*** Opening Available records ***

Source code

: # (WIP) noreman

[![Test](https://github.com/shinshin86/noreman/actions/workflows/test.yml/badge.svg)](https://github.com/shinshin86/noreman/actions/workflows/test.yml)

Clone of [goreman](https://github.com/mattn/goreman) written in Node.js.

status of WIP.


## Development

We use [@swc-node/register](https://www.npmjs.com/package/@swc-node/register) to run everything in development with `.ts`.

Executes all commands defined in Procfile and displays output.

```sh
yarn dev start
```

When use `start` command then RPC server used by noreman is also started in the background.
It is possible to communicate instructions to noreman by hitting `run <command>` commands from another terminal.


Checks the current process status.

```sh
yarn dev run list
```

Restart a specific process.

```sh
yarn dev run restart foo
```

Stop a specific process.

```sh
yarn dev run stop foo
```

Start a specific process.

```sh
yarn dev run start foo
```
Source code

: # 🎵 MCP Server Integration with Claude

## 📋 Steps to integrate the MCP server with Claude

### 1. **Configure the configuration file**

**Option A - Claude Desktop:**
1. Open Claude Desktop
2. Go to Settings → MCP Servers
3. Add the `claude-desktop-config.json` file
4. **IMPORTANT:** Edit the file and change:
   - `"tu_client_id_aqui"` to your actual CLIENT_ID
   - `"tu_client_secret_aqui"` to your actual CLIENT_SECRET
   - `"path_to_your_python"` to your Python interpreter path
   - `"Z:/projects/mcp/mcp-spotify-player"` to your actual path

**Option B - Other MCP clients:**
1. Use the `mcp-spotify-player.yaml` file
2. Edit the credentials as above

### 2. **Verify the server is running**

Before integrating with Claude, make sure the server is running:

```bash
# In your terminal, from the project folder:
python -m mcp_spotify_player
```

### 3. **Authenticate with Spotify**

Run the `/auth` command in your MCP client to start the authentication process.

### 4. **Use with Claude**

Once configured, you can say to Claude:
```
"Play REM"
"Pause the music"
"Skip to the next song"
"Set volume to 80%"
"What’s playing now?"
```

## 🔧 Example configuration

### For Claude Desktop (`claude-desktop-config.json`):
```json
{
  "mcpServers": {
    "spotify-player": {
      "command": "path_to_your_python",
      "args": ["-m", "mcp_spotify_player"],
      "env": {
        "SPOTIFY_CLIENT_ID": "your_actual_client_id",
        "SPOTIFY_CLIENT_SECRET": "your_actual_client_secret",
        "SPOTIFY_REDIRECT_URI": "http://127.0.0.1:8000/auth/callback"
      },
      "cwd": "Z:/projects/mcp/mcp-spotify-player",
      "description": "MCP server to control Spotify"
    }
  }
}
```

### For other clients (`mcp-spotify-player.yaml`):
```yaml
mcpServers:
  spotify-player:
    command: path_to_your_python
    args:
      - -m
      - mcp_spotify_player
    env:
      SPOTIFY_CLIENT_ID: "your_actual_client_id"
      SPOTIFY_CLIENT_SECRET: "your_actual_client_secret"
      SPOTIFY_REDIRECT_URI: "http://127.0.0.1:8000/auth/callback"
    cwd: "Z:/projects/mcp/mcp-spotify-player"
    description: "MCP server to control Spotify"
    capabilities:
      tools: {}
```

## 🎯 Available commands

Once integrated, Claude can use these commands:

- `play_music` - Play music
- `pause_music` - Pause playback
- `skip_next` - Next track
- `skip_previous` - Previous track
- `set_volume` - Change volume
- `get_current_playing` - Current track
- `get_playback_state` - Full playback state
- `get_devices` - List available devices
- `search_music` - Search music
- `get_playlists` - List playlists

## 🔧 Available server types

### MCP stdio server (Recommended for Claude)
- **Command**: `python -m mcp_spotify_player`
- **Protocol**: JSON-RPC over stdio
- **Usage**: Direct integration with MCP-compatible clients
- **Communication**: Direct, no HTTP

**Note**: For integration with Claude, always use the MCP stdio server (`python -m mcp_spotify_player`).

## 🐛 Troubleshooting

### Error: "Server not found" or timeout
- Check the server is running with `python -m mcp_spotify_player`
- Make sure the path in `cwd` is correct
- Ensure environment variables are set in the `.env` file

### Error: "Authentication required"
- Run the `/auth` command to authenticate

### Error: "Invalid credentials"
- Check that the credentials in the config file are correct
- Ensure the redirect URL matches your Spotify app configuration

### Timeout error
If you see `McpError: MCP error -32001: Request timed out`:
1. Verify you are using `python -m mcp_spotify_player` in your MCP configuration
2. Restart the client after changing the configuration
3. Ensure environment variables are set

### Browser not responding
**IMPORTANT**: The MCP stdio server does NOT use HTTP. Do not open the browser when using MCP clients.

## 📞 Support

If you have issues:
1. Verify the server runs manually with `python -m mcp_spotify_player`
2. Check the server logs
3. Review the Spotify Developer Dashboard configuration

*** Closing Available records ***

## Required action
Copy each line of the listing that includes "process".

## Answer box
Checks the current process status.
Restart a specific process.
Stop a specific process.
Start a specific process.
Run the `/auth` command in your MCP client to start the authentication process.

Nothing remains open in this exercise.